Another thing, besides my dailiness with Kevin and my 3 cuddly and bossy cats, that's been keeping me going is gorging on Downton Abbey night after night.  We watched Season 1 on DVD while Season 2 accrued on the digital video recorder, but now we're caught up and we have to wait until next Sunday, like the rest of America, for our next fix.  Season 2, in many ways, isn't as good as Season 1, but I'm fascinated with the depiction of World War I.  In season 2 the War is more interesting that any specific character, even arrogant Lady Mary, with her newfound humble hunching of her shoulders.  Stand up with your head held high, I want to say to her.  It's like she's auditioning to play a nun.

Looking at Ariana Reines' tumblr this evening.  Even though I love her long, thoughtful posts, I also enjoy it when she reposts things she's read or listened to.  Little hits, like pecks on the cheek between major makeout sessions.  I think, I shouldn't make such a big deal out of what I post on Belladodie.

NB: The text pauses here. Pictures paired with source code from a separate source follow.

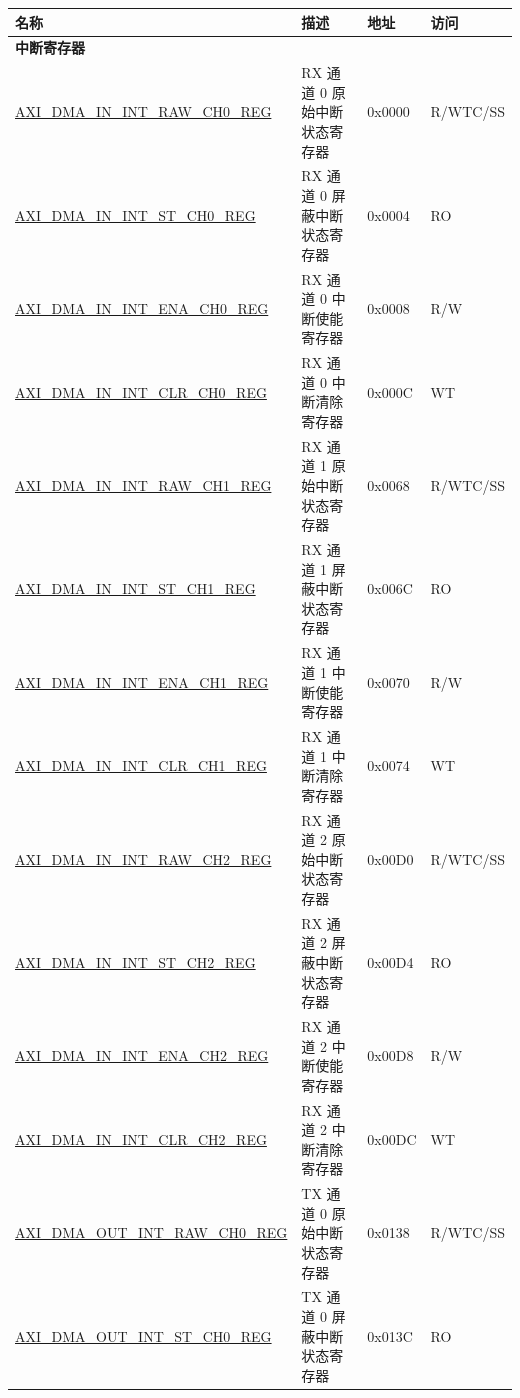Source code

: \begin{longtable}{ | l | l | p{1.3cm} | l | }
\hline\rowcolor{lightgray}
\textbf{名称} & \textbf{描述} & \textbf{地址} & \textbf{访问} \\ \hline
\endhead
\multicolumn{4}{|l|}{\textbf{中断寄存器}} \\ \hline
\hyperref[regdesc:AXIDMAININTRAWCHNREG]{AXI\_DMA\_IN\_INT\_RAW\_CH0\_REG} & RX 通道 0 原始中断状态寄存器 & 0x0000 & R/WTC/SS \\ \hline
\hyperref[regdesc:AXIDMAININTSTCHNREG]{AXI\_DMA\_IN\_INT\_ST\_CH0\_REG} & RX 通道 0 屏蔽中断状态寄存器 & 0x0004 & RO \\ \hline
\hyperref[regdesc:AXIDMAININTENACHNREG]{AXI\_DMA\_IN\_INT\_ENA\_CH0\_REG} & RX 通道 0 中断使能寄存器 & 0x0008 & R/W \\ \hline
\hyperref[regdesc:AXIDMAININTCLRCHNREG]{AXI\_DMA\_IN\_INT\_CLR\_CH0\_REG} & RX 通道 0 中断清除寄存器 & 0x000C & WT \\ \hline
\hyperref[regdesc:AXIDMAININTRAWCHNREG]{AXI\_DMA\_IN\_INT\_RAW\_CH1\_REG} & RX 通道 1 原始中断状态寄存器 & 0x0068 & R/WTC/SS \\ \hline
\hyperref[regdesc:AXIDMAININTSTCHNREG]{AXI\_DMA\_IN\_INT\_ST\_CH1\_REG} & RX 通道 1 屏蔽中断状态寄存器 & 0x006C & RO \\ \hline
\hyperref[regdesc:AXIDMAININTENACHNREG]{AXI\_DMA\_IN\_INT\_ENA\_CH1\_REG} & RX 通道 1 中断使能寄存器 & 0x0070 & R/W \\ \hline
\hyperref[regdesc:AXIDMAININTCLRCHNREG]{AXI\_DMA\_IN\_INT\_CLR\_CH1\_REG} & RX 通道 1 中断清除寄存器 & 0x0074 & WT \\ \hline
\hyperref[regdesc:AXIDMAININTRAWCHNREG]{AXI\_DMA\_IN\_INT\_RAW\_CH2\_REG} & RX 通道 2 原始中断状态寄存器 & 0x00D0 & R/WTC/SS \\ \hline
\hyperref[regdesc:AXIDMAININTSTCHNREG]{AXI\_DMA\_IN\_INT\_ST\_CH2\_REG} & RX 通道 2 屏蔽中断状态寄存器 & 0x00D4 & RO \\ \hline
\hyperref[regdesc:AXIDMAININTENACHNREG]{AXI\_DMA\_IN\_INT\_ENA\_CH2\_REG} & RX 通道 2 中断使能寄存器 & 0x00D8 & R/W \\ \hline
\hyperref[regdesc:AXIDMAININTCLRCHNREG]{AXI\_DMA\_IN\_INT\_CLR\_CH2\_REG} & RX 通道 2 中断清除寄存器 & 0x00DC & WT \\ \hline
\hyperref[regdesc:AXIDMAOUTINTRAWCHNREG]{AXI\_DMA\_OUT\_INT\_RAW\_CH0\_REG} & TX 通道 0 原始中断状态寄存器 & 0x0138 & R/WTC/SS \\ \hline
\hyperref[regdesc:AXIDMAOUTINTSTCHNREG]{AXI\_DMA\_OUT\_INT\_ST\_CH0\_REG} & TX 通道 0 屏蔽中断状态寄存器 & 0x013C & RO \\ \hline

\end{longtable}

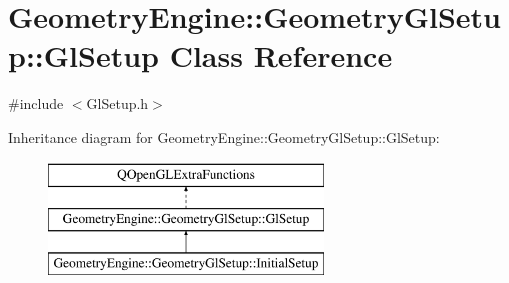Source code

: \hypertarget{class_geometry_engine_1_1_geometry_gl_setup_1_1_gl_setup}{}\section{Geometry\+Engine\+::Geometry\+Gl\+Setup\+::Gl\+Setup Class Reference}
\label{class_geometry_engine_1_1_geometry_gl_setup_1_1_gl_setup}


{\ttfamily \#include $<$Gl\+Setup.\+h$>$}

Inheritance diagram for Geometry\+Engine\+::Geometry\+Gl\+Setup\+::Gl\+Setup\+:\begin{figure}[H]
\begin{center}
\leavevmode
\includegraphics[height=3.000000cm]{class_geometry_engine_1_1_geometry_gl_setup_1_1_gl_setup}
\end{center}
\end{figure}
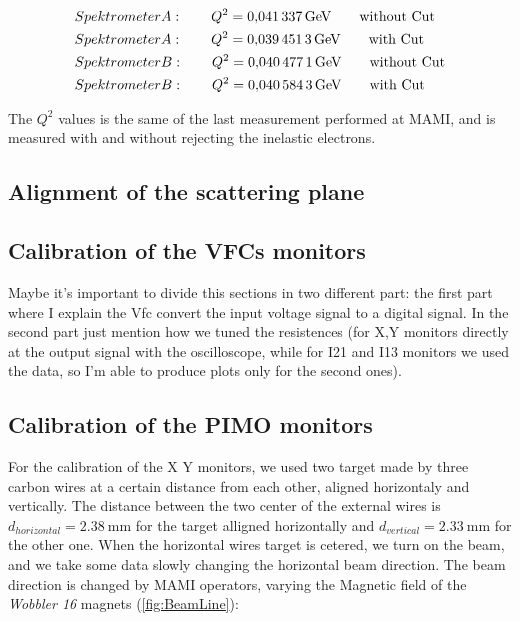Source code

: \begin{flushleft}
\begin{align*}
& Spektrometer A : \qquad Q^{2} = \SI{0.041337}{\giga \electronvolt} \qquad \textnormal{without Cut} \\
& Spektrometer A : \qquad Q^{2} = \SI{0.0394513}{\giga \electronvolt} \qquad \textnormal{with Cut} \\
& Spektrometer B : \qquad Q^{2} = \SI{0.0404771}{\giga \electronvolt} \qquad \textnormal{without Cut} \\
& Spektrometer B : \qquad Q^{2} = \SI{0.0405843}{\giga \electronvolt} \qquad \textnormal{with Cut} 
\end{align*} 
\end{flushleft}

The $Q^{2}$ values is the same of the last measurement performed at MAMI, and is measured with and without rejecting the inelastic electrons. 

\subsection{Alignment of the scattering plane}

\subsection{Calibration of the VFCs monitors}
Maybe it's important to divide this sections in two different part: the first part where I explain the Vfc convert the input voltage signal to a digital signal. In the second part just mention how we tuned the resistences (for X,Y monitors directly at the output signal with the oscilloscope, while for I21 and I13 monitors we used the data, so I'm able to produce plots only for the second ones).

\subsection{Calibration of the PIMO monitors}

For the calibration of the X Y monitors, we used two target made by three carbon wires at a certain distance from each other, aligned horizontaly and vertically. The distance between the two center of the external wires is $ d_{horizontal} = \SI{2.38}{\milli \meter}$ for the target alligned horizontally and $d_{vertical} = \SI{2.33}{\milli \meter}$ for the other one.
When the horizontal wires target is cetered, we turn on the beam, and we take some data slowly changing the horizontal beam direction. The beam direction is changed by MAMI operators, varying the Magnetic field of the \textit{Wobbler 16} magnets (\ref{fig:BeamLine}):

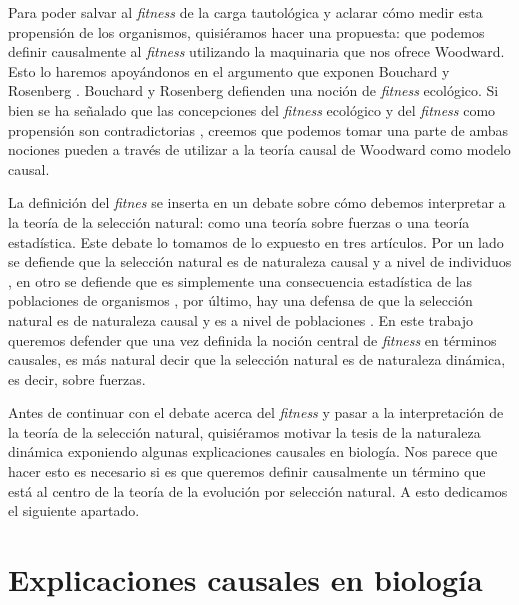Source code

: Para poder salvar al \emph{fitness} de la carga tautológica
y aclarar cómo medir esta propensión de los organismos, quisiéramos hacer una propuesta: que podemos definir causalmente al
\emph{fitness} utilizando la maquinaria que nos ofrece Woodward. Esto lo haremos apoyándonos en el argumento que exponen Bouchard
y Rosenberg \cite{Bouchard2004}. Bouchard y Rosenberg defienden una noción de \emph{fitness} ecológico. Si bien se ha señalado que
las concepciones del \emph{fitness} ecológico y del \emph{fitness} como propensión son contradictorias \cite{sep-fitness}, creemos
que podemos tomar una parte de ambas nociones pueden a través de utilizar a la teoría causal de Woodward como modelo causal.

La definición del \emph{fitnes} se inserta en un debate sobre cómo debemos interpretar a la teoría de la selección natural: como una teoría sobre fuerzas o una teoría estadística. Este debate lo tomamos de lo expuesto en tres artículos. Por un lado se defiende que la selección natural es de naturaleza causal y a nivel de individuos \cite{Bouchard2004}, en otro se defiende que es simplemente una consecuencia estadística de las poblaciones de organismos \cite{Walsh2002}, por último, hay una defensa de que la selección natural es de naturaleza causal y es a nivel de poblaciones \cite{Millstein2006}. En este trabajo queremos defender que una vez definida la noción central de \emph{fitness} en términos causales, es más natural decir que la selección natural es de naturaleza dinámica, es decir, sobre fuerzas.

Antes de continuar con el debate acerca del \emph{fitness} y pasar a la interpretación de la teoría de la selección natural, quisiéramos motivar la tesis de la naturaleza dinámica exponiendo algunas explicaciones causales en biología. Nos parece que hacer esto es necesario si es que queremos definir causalmente un término que está al centro de la teoría de la evolución por selección natural. A esto dedicamos el siguiente apartado.

\section{Explicaciones causales en biología}

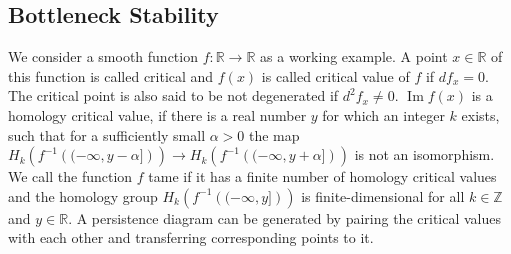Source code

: \documentclass[runningheads]{llncs}
\DeclareMathOperator{\Ima}{\text{Im}}
\begin{document}
\subsection{Bottleneck Stability}
We consider a smooth function $f: \mathbb{R} \rightarrow \mathbb{R}$ as a working example. A point $x \in \mathbb{R}$ of this function is called critical and $f(x)$ is called critical value of $f$ if $df_x = 0$. The critical point is also said to be not degenerated if $d^2f_x \neq 0$. $\Ima f(x)$ is a homology critical value, if there is a real number $y$ for which an integer $k$ exists, such that for a sufficiently small $\alpha > 0$ the map $H_k\left(f^{-1}\left((-\infty,y-\alpha]\right)\right)\rightarrow H_k\left(f^{-1}\left((-\infty,y+\alpha]\right)\right)$ is not an isomorphism. We call the function $f$ tame if it has a finite number of homology critical values and the homology group $H_k\left(f^{-1}\left((-\infty,y]\right)\right)$ is finite-dimensional for all $k\in \mathbb{Z}$ and $y \in \mathbb{R}$. A persistence diagram can be generated by pairing the critical values with each other and transferring corresponding points to it.
\end{document}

I've been listening to my 3rd Nina Simone CD in my car.  First I listened to Nina Simone at the Village Gate, which I found beautiful; then I listened to the rough politics of The Best of Nina Simone, impressed with how the album frightened and disturbed me.  Now I'm listening to Just Like a Woman: Sings Classic Songs of the 60s.  That one's been hard for me.  Here's the songlist:  Just Like A Woman, Here Comes The Sun, I Think It's Going To Rain Today, Suzanne, Who Knows Where The Time Goes, In The Morning, I Shall Be Released, Turn! Turn! Turn! (To Everything There Is A Season), To Love Somebody, The House Of The Rising Sun, Just Like Tom Thumb's Blues, The Pusher, Mr. Bojangles, and My Father—predominately white, and often wordy, songs.  My first couple of hearings, I thought, this is one of those sagging career ventures to capture a broader audience.  The most problematic songs are Jerry Jeff Walker's Mr. Bojangles (made popular among 70s youth by the Nitty Gritty Dirt Band), and Steppenwolf's The Pusher.  Both songs could be seen as white takes on black culture, the patronizing sentimentality of Mr. Bojangles, based not upon tap dancing virtuoso Bill Robinson, but a street performer Walker met in a New Orleans jail.  Steppenwolf's pro-marijuana/hippie drugs, anti-hard drugs stance reminds me of the still prevalent class distinctions between bourgeois drugs and those of the disenfranchised.  The acceptance/chicness of grass and coke even, compared to the horror of crack.  So, I wonder, was Nina Simone okay with these songs, is this just my white liberal projection, or did she have some issues with them.  I wish I could ask her or read an interview somewhere.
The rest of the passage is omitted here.